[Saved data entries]

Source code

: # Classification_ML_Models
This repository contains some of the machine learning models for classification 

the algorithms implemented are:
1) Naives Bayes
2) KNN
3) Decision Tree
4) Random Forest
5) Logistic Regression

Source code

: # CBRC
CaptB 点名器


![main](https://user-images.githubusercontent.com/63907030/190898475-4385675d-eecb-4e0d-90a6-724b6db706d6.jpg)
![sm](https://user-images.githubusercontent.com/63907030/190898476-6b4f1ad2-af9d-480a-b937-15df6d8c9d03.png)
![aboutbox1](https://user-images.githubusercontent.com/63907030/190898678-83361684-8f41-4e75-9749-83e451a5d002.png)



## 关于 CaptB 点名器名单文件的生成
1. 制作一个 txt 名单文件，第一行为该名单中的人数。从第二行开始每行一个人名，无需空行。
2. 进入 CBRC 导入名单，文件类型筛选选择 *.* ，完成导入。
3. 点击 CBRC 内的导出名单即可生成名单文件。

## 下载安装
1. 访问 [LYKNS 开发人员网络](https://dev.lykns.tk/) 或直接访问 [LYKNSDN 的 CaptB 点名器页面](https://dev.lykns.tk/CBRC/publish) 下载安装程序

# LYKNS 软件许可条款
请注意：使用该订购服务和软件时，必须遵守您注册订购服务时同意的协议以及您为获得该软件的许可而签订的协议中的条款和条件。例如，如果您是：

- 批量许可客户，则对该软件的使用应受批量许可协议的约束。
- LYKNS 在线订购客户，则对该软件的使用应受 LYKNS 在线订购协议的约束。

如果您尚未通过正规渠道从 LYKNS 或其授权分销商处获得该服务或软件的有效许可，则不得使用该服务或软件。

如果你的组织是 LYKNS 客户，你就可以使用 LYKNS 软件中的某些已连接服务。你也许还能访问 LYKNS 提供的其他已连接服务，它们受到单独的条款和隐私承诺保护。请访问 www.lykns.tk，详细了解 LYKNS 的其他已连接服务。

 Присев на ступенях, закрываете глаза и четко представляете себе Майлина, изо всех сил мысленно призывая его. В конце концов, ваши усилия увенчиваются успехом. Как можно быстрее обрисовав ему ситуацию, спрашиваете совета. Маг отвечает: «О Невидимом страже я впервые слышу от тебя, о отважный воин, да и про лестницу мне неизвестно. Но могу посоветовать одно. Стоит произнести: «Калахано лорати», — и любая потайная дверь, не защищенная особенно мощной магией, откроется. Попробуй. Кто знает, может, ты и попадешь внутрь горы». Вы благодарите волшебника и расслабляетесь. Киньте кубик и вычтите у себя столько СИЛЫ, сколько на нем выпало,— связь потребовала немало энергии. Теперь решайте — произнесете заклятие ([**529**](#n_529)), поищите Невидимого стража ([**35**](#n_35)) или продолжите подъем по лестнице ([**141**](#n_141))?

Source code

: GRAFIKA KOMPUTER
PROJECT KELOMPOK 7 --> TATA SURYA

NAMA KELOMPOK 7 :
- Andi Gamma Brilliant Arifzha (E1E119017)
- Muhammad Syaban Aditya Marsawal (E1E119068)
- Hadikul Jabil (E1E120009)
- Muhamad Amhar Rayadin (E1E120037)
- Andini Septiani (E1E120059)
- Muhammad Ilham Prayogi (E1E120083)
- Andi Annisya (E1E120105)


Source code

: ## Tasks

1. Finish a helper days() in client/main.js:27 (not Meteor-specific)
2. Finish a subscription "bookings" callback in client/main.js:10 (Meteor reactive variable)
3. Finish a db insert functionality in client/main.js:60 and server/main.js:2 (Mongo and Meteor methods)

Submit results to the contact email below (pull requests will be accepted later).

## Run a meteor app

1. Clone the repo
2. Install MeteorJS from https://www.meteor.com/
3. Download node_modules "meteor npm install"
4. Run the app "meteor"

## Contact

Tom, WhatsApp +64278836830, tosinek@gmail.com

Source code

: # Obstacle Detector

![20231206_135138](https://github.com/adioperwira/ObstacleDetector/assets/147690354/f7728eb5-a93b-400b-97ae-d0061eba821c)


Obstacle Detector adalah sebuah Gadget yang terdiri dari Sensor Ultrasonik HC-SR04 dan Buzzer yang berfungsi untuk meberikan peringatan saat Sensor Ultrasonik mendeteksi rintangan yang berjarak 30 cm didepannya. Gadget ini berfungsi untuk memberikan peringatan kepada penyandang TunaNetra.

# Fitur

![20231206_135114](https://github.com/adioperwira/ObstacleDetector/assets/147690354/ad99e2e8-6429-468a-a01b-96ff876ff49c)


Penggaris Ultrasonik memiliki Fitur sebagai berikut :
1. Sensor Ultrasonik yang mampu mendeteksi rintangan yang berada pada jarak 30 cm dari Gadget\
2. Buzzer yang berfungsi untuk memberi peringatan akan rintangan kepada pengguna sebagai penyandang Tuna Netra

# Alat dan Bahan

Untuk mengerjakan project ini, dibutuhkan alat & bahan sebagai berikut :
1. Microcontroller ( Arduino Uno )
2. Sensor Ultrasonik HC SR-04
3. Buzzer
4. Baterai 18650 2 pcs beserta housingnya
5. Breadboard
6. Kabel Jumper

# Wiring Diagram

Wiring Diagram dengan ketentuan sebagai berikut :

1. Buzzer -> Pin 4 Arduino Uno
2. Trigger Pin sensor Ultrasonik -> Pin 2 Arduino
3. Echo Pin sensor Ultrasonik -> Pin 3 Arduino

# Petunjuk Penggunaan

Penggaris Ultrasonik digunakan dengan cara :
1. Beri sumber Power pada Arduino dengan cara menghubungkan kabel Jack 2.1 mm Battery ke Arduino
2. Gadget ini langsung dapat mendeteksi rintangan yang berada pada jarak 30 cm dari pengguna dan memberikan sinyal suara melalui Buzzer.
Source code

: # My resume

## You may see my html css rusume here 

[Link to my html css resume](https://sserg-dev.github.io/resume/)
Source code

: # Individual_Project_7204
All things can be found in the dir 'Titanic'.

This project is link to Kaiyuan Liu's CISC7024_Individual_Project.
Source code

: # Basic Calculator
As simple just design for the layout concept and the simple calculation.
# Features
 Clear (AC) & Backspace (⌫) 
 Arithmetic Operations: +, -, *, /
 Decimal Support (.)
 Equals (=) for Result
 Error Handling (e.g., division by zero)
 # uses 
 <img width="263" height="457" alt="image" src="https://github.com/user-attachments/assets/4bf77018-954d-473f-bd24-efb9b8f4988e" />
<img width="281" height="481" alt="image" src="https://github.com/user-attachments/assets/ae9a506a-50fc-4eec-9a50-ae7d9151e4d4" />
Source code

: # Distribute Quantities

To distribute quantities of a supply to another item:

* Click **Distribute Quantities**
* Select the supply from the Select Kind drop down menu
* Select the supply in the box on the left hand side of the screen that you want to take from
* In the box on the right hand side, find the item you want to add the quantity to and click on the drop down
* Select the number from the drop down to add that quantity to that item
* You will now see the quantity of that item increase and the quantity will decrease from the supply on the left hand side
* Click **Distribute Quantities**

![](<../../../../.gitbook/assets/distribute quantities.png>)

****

◆ **TASK INSTRUCTIONS**:
Using the records above, pull out each line where the word "KELOMPOK" occurs.

◆ **RESPONSE TO THIS EXERCISE**:
PROJECT KELOMPOK 7 --> TATA SURYA
NAMA KELOMPOK 7 :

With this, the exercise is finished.